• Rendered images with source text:
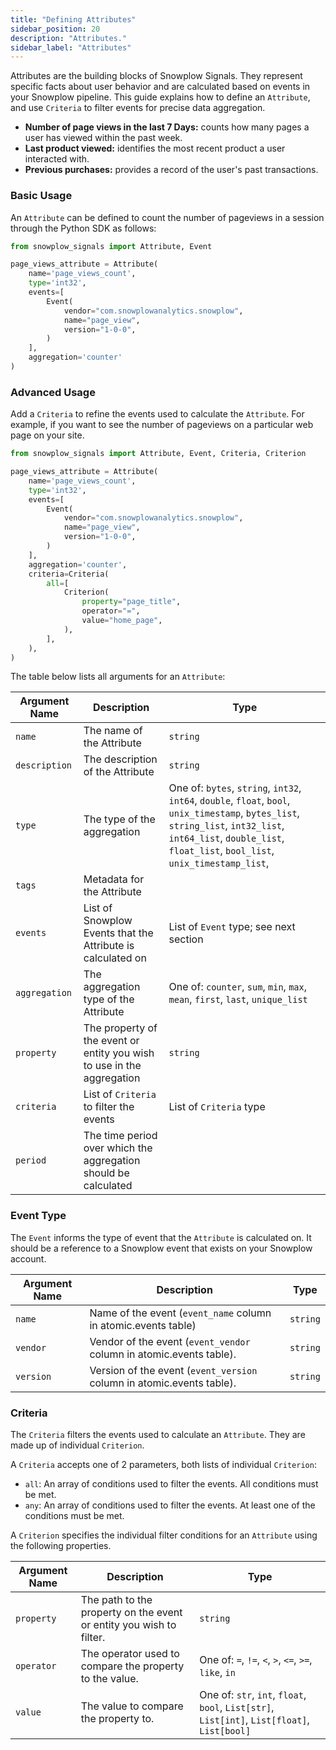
```yaml
---
title: "Defining Attributes"
sidebar_position: 20
description: "Attributes."
sidebar_label: "Attributes"
---
```


Attributes are the building blocks of Snowplow Signals. They represent specific facts about user behavior and are calculated based on events in your Snowplow pipeline. This guide explains how to define an `Attribute`, and use `Criteria` to filter events for precise data aggregation.

- **Number of page views in the last 7 Days:** counts how many pages a user has viewed within the past week.
- **Last product viewed:** identifies the most recent product a user interacted with.
- **Previous purchases:** provides a record of the user's past transactions. 


### Basic Usage

An `Attribute` can be defined to count the number of pageviews in a session through the Python SDK as follows:

```python
from snowplow_signals import Attribute, Event

page_views_attribute = Attribute(
    name='page_views_count',
    type='int32',
    events=[
        Event(
            vendor="com.snowplowanalytics.snowplow",
            name="page_view",
            version="1-0-0",
        )
    ],
    aggregation='counter'
)

```

### Advanced Usage

Add a `Criteria` to refine the events used to calculate the `Attribute`. For example, if you want to see the number of pageviews on a particular web page on your site.


```python
from snowplow_signals import Attribute, Event, Criteria, Criterion

page_views_attribute = Attribute(
    name='page_views_count',
    type='int32',
    events=[
        Event(
            vendor="com.snowplowanalytics.snowplow",
            name="page_view",
            version="1-0-0",
        )
    ],
    aggregation='counter',
    criteria=Criteria(
        all=[
            Criterion(
                property="page_title",
                operator="=",
                value="home_page",
            ),
        ],
    ),
)

```

The table below lists all arguments for an `Attribute`:

| **Argument Name** | **Description** | **Type** |
| --- | --- | --- | 
| `name` | The name of the Attribute | `string` |
| `description` | The description of the Attribute | `string` |
| `type` | The type of the aggregation | One of: `bytes`, `string`, `int32`, `int64`, `double`, `float`, `bool`, `unix_timestamp`, `bytes_list`, `string_list`, `int32_list`, `int64_list`, `double_list`, `float_list`, `bool_list`, `unix_timestamp_list`,  |
| `tags` | Metadata for the Attribute | |
| `events` | List of Snowplow Events that the Attribute is calculated on | List of `Event` type; see next section |
| `aggregation` | The aggregation type of the Attribute  | One of:  `counter`, `sum`, `min`, `max`, `mean`, `first`, `last`, `unique_list` |
| `property` | The property of the event or entity you wish to use in the aggregation | `string` |
| `criteria` | List of `Criteria` to filter the events | List of `Criteria` type |
| `period` | The time period over which the aggregation should be calculated | |


### Event Type
The `Event` informs the type of event that the `Attribute` is calculated on. It should be a reference to a Snowplow event that exists on your Snowplow account.

| **Argument Name** | **Description** | **Type** |
| --- | --- | --- | 
| `name` | Name of the event (`event_name` column in atomic.events table) | `string` |
| `vendor` | Vendor of the event (`event_vendor` column in atomic.events table). | `string` |
| `version` | Version of the event (`event_version` column in atomic.events table). | `string` |

### Criteria 
The `Criteria` filters the events used to calculate an `Attribute`. They are made up of individual `Criterion`.

A `Criteria` accepts one of 2 parameters, both lists of individual `Criterion`:

- `all`: An array of conditions used to filter the events. All conditions must be met.
- `any`: An array of conditions used to filter the events. At least one of the conditions must be met.

A `Criterion` specifies the individual filter conditions for an `Attribute` using the following properties.

| **Argument Name** | **Description** | **Type** |
| --- | --- | --- | 
| `property` | The path to the property on the event or entity you wish to filter. | `string` |
| `operator` | The operator used to compare the property to the value. | One of: `=`, `!=`, `<`, `>`, `<=`, `>=`, `like`, `in` |
| `value` | The value to compare the property to. | One of:  `str`, `int`, `float`, `bool`, `List[str]`, `List[int]`, `List[float]`, `List[bool]` |


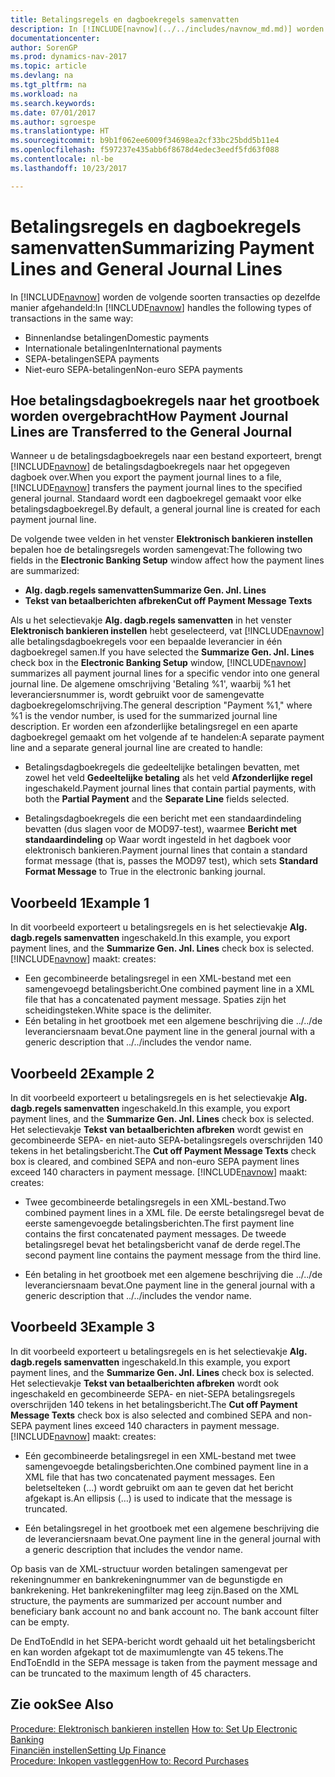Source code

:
 ```yaml
---
title: Betalingsregels en dagboekregels samenvatten
description: In [!INCLUDE[navnow](../../includes/navnow_md.md)] worden verschillende soorten transacties op dezelfde manier afgehandeld.
documentationcenter: 
author: SorenGP
ms.prod: dynamics-nav-2017
ms.topic: article
ms.devlang: na
ms.tgt_pltfrm: na
ms.workload: na
ms.search.keywords: 
ms.date: 07/01/2017
ms.author: sgroespe
ms.translationtype: HT
ms.sourcegitcommit: b9b1f062ee6009f34698ea2cf33bc25bdd5b11e4
ms.openlocfilehash: f597237e435abb6f8678d4edec3eedf5fd63f088
ms.contentlocale: nl-be
ms.lasthandoff: 10/23/2017

---
```

# <a name="summarizing-payment-lines-and-general-journal-lines"></a><span data-ttu-id="c1853-103">Betalingsregels en dagboekregels samenvatten</span><span class="sxs-lookup"><span data-stu-id="c1853-103">Summarizing Payment Lines and General Journal Lines</span></span>
<span data-ttu-id="c1853-104">In [!INCLUDE[navnow](../../includes/navnow_md.md)] worden de volgende soorten transacties op dezelfde manier afgehandeld:</span><span class="sxs-lookup"><span data-stu-id="c1853-104">In [!INCLUDE[navnow](../../includes/navnow_md.md)] handles the following types of transactions in the same way:</span></span>  

- <span data-ttu-id="c1853-105">Binnenlandse betalingen</span><span class="sxs-lookup"><span data-stu-id="c1853-105">Domestic payments</span></span>  
- <span data-ttu-id="c1853-106">Internationale betalingen</span><span class="sxs-lookup"><span data-stu-id="c1853-106">International payments</span></span>  
- <span data-ttu-id="c1853-107">SEPA-betalingen</span><span class="sxs-lookup"><span data-stu-id="c1853-107">SEPA payments</span></span>  
- <span data-ttu-id="c1853-108">Niet-euro SEPA-betalingen</span><span class="sxs-lookup"><span data-stu-id="c1853-108">Non-euro SEPA payments</span></span>  

## <a name="how-payment-journal-lines-are-transferred-to-the-general-journal"></a><span data-ttu-id="c1853-109">Hoe betalingsdagboekregels naar het grootboek worden overgebracht</span><span class="sxs-lookup"><span data-stu-id="c1853-109">How Payment Journal Lines are Transferred to the General Journal</span></span>  
<span data-ttu-id="c1853-110">Wanneer u de betalingsdagboekregels naar een bestand exporteert, brengt [!INCLUDE[navnow](../../includes/navnow_md.md)] de betalingsdagboekregels naar het opgegeven dagboek over.</span><span class="sxs-lookup"><span data-stu-id="c1853-110">When you export the payment journal lines to a file, [!INCLUDE[navnow](../../includes/navnow_md.md)] transfers the payment journal lines to the specified general journal.</span></span> <span data-ttu-id="c1853-111">Standaard wordt een dagboekregel gemaakt voor elke betalingsdagboekregel.</span><span class="sxs-lookup"><span data-stu-id="c1853-111">By default, a general journal line is created for each payment journal line.</span></span>  

<span data-ttu-id="c1853-112">De volgende twee velden in het venster **Elektronisch bankieren instellen** bepalen hoe de betalingsregels worden samengevat:</span><span class="sxs-lookup"><span data-stu-id="c1853-112">The following two fields in the **Electronic Banking Setup** window affect how the payment lines are summarized:</span></span>  

- <span data-ttu-id="c1853-113">**Alg. dagb.regels samenvatten**</span><span class="sxs-lookup"><span data-stu-id="c1853-113">**Summarize Gen. Jnl. Lines**</span></span>  
- <span data-ttu-id="c1853-114">**Tekst van betaalberichten afbreken**</span><span class="sxs-lookup"><span data-stu-id="c1853-114">**Cut off Payment Message Texts**</span></span>  

<span data-ttu-id="c1853-115">Als u het selectievakje **Alg. dagb.regels samenvatten** in het venster **Elektronisch bankieren instellen** hebt geselecteerd, vat [!INCLUDE[navnow](../../includes/navnow_md.md)] alle betalingsdagboekregels voor een bepaalde leverancier in één dagboekregel samen.</span><span class="sxs-lookup"><span data-stu-id="c1853-115">If you have selected the **Summarize Gen. Jnl. Lines** check box in the **Electronic Banking Setup** window, [!INCLUDE[navnow](../../includes/navnow_md.md)] summarizes all payment journal lines for a specific vendor into one general journal line.</span></span> <span data-ttu-id="c1853-116">De algemene omschrijving 'Betaling %1', waarbij %1 het leveranciersnummer is, wordt gebruikt voor de samengevatte dagboekregelomschrijving.</span><span class="sxs-lookup"><span data-stu-id="c1853-116">The general description "Payment %1," where %1 is the vendor number, is used for the summarized journal line description.</span></span> <span data-ttu-id="c1853-117">Er worden een afzonderlijke betalingsregel en een aparte dagboekregel gemaakt om het volgende af te handelen:</span><span class="sxs-lookup"><span data-stu-id="c1853-117">A separate payment line and a separate general journal line are created to handle:</span></span>  

- <span data-ttu-id="c1853-118">Betalingsdagboekregels die gedeeltelijke betalingen bevatten, met zowel het veld **Gedeeltelijke betaling** als het veld **Afzonderlijke regel** ingeschakeld.</span><span class="sxs-lookup"><span data-stu-id="c1853-118">Payment journal lines that contain partial payments, with both the **Partial Payment** and the **Separate Line** fields selected.</span></span>  

- <span data-ttu-id="c1853-119">Betalingsdagboekregels die een bericht met een standaardindeling bevatten (dus slagen voor de MOD97-test), waarmee **Bericht met standaardindeling** op Waar wordt ingesteld in het dagboek voor elektronisch bankieren.</span><span class="sxs-lookup"><span data-stu-id="c1853-119">Payment journal lines that contain a standard format message (that is, passes the MOD97 test), which sets **Standard Format Message** to True in the electronic banking journal.</span></span>  

## <a name="example-1"></a><span data-ttu-id="c1853-120">Voorbeeld 1</span><span class="sxs-lookup"><span data-stu-id="c1853-120">Example 1</span></span>  
<span data-ttu-id="c1853-121">In dit voorbeeld exporteert u betalingsregels en is het selectievakje **Alg. dagb.regels samenvatten** ingeschakeld.</span><span class="sxs-lookup"><span data-stu-id="c1853-121">In this example, you export payment lines, and the **Summarize Gen. Jnl. Lines** check box is selected.</span></span> [!INCLUDE[navnow](../../includes/navnow_md.md)]<span data-ttu-id="c1853-122"> maakt:</span><span class="sxs-lookup"><span data-stu-id="c1853-122"> creates:</span></span>  

- <span data-ttu-id="c1853-123">Een gecombineerde betalingsregel in een XML-bestand met een samengevoegd betalingsbericht.</span><span class="sxs-lookup"><span data-stu-id="c1853-123">One combined payment line in a XML file that has a concatenated payment message.</span></span> <span data-ttu-id="c1853-124">Spaties zijn het scheidingsteken.</span><span class="sxs-lookup"><span data-stu-id="c1853-124">White space is the delimiter.</span></span>  
- <span data-ttu-id="c1853-125">Eén betaling in het grootboek met een algemene beschrijving die ../../de leveranciersnaam bevat.</span><span class="sxs-lookup"><span data-stu-id="c1853-125">One payment line in the general journal with a generic description that ../../includes the vendor name.</span></span>  

## <a name="example-2"></a><span data-ttu-id="c1853-126">Voorbeeld 2</span><span class="sxs-lookup"><span data-stu-id="c1853-126">Example 2</span></span>  
<span data-ttu-id="c1853-127">In dit voorbeeld exporteert u betalingsregels en is het selectievakje **Alg. dagb.regels samenvatten** ingeschakeld.</span><span class="sxs-lookup"><span data-stu-id="c1853-127">In this example, you export payment lines, and the **Summarize Gen. Jnl. Lines** check box is selected.</span></span> <span data-ttu-id="c1853-128">Het selectievakje **Tekst van betaalberichten afbreken** wordt gewist en gecombineerde SEPA- en niet-auto SEPA-betalingsregels overschrijden 140 tekens in het betalingsbericht.</span><span class="sxs-lookup"><span data-stu-id="c1853-128">The **Cut off Payment Message Texts** check box is cleared, and combined SEPA and non-euro SEPA payment lines exceed 140 characters in payment message.</span></span> [!INCLUDE[navnow](../../includes/navnow_md.md)]<span data-ttu-id="c1853-129"> maakt:</span><span class="sxs-lookup"><span data-stu-id="c1853-129"> creates:</span></span>  

- <span data-ttu-id="c1853-130">Twee gecombineerde betalingsregels in een XML-bestand.</span><span class="sxs-lookup"><span data-stu-id="c1853-130">Two combined payment lines in a XML file.</span></span> <span data-ttu-id="c1853-131">De eerste betalingsregel bevat de eerste samengevoegde betalingsberichten.</span><span class="sxs-lookup"><span data-stu-id="c1853-131">The first payment line contains the first concatenated payment messages.</span></span> <span data-ttu-id="c1853-132">De tweede betalingsregel bevat het betalingsbericht vanaf de derde regel.</span><span class="sxs-lookup"><span data-stu-id="c1853-132">The second payment line contains the payment message from the third line.</span></span>  

- <span data-ttu-id="c1853-133">Eén betaling in het grootboek met een algemene beschrijving die ../../de leveranciersnaam bevat.</span><span class="sxs-lookup"><span data-stu-id="c1853-133">One payment line in the general journal with a generic description that ../../includes the vendor name.</span></span>  

## <a name="example-3"></a><span data-ttu-id="c1853-134">Voorbeeld 3</span><span class="sxs-lookup"><span data-stu-id="c1853-134">Example 3</span></span>  
<span data-ttu-id="c1853-135">In dit voorbeeld exporteert u betalingsregels en is het selectievakje **Alg. dagb.regels samenvatten** ingeschakeld.</span><span class="sxs-lookup"><span data-stu-id="c1853-135">In this example, you export payment lines, and the **Summarize Gen. Jnl. Lines** check box is selected.</span></span> <span data-ttu-id="c1853-136">Het selectievakje **Tekst van betaalberichten afbreken** wordt ook ingeschakeld en gecombineerde SEPA- en niet-SEPA betalingsregels overschrijden 140 tekens in het betalingsbericht.</span><span class="sxs-lookup"><span data-stu-id="c1853-136">The **Cut off Payment Message Texts** check box is also selected and combined SEPA and non-SEPA payment lines exceed 140 characters in payment message.</span></span> [!INCLUDE[navnow](../../includes/navnow_md.md)]<span data-ttu-id="c1853-137"> maakt:</span><span class="sxs-lookup"><span data-stu-id="c1853-137"> creates:</span></span>  

- <span data-ttu-id="c1853-138">Eén gecombineerde betalingsregel in een XML-bestand met twee samengevoegde betalingsberichten.</span><span class="sxs-lookup"><span data-stu-id="c1853-138">One combined payment line in a XML file that has two concatenated payment messages.</span></span> <span data-ttu-id="c1853-139">Een beletselteken (…) wordt gebruikt om aan te geven dat het bericht afgekapt is.</span><span class="sxs-lookup"><span data-stu-id="c1853-139">An ellipsis (…) is used to indicate that the message is truncated.</span></span>  

- <span data-ttu-id="c1853-140">Eén betalingsregel in het grootboek met een algemene beschrijving die de leveranciersnaam bevat.</span><span class="sxs-lookup"><span data-stu-id="c1853-140">One payment line in the general journal with a generic description that includes the vendor name.</span></span>  

<span data-ttu-id="c1853-141">Op basis van de XML-structuur worden betalingen samengevat per rekeningnummer en bankrekeningnummer van de begunstigde en bankrekening. Het bankrekeningfilter mag leeg zijn.</span><span class="sxs-lookup"><span data-stu-id="c1853-141">Based on the XML structure, the payments are summarized per account number and beneficiary bank account no and bank account no. The bank account filter can be empty.</span></span>  

<span data-ttu-id="c1853-142">De EndToEndId in het SEPA-bericht wordt gehaald uit het betalingsbericht en kan worden afgekapt tot de maximumlengte van 45 tekens.</span><span class="sxs-lookup"><span data-stu-id="c1853-142">The EndToEndId in the SEPA message is taken from the payment message and can be truncated to the maximum length of 45 characters.</span></span>  

## <a name="see-also"></a><span data-ttu-id="c1853-143">Zie ook</span><span class="sxs-lookup"><span data-stu-id="c1853-143">See Also</span></span>  
 <span data-ttu-id="c1853-144">[Procedure: Elektronisch bankieren instellen](how-to-set-up-electronic-banking.md) </span><span class="sxs-lookup"><span data-stu-id="c1853-144">[How to: Set Up Electronic Banking](how-to-set-up-electronic-banking.md) </span></span>  
 [<span data-ttu-id="c1853-145">Financiën instellen</span><span class="sxs-lookup"><span data-stu-id="c1853-145">Setting Up Finance</span></span>](../../finance-setup-finance.md)  
 [<span data-ttu-id="c1853-146">Procedure: Inkopen vastleggen</span><span class="sxs-lookup"><span data-stu-id="c1853-146">How to: Record Purchases</span></span>](../../purchasing-how-record-purchases.md)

• PROBLEM REQUIREMENTS:
Take the records above from their first line through the line with "Attributes are the" and set those lines down word for word, minus the pictures.

• SOLUTION FOR THIS TASK:
```yaml
---
title: "Defining Attributes"
sidebar_position: 20
description: "Attributes."
sidebar_label: "Attributes"
---
```


Attributes are the building blocks of Snowplow Signals. They represent specific facts about user behavior and are calculated based on events in your Snowplow pipeline. This guide explains how to define an `Attribute`, and use `Criteria` to filter events for precise data aggregation.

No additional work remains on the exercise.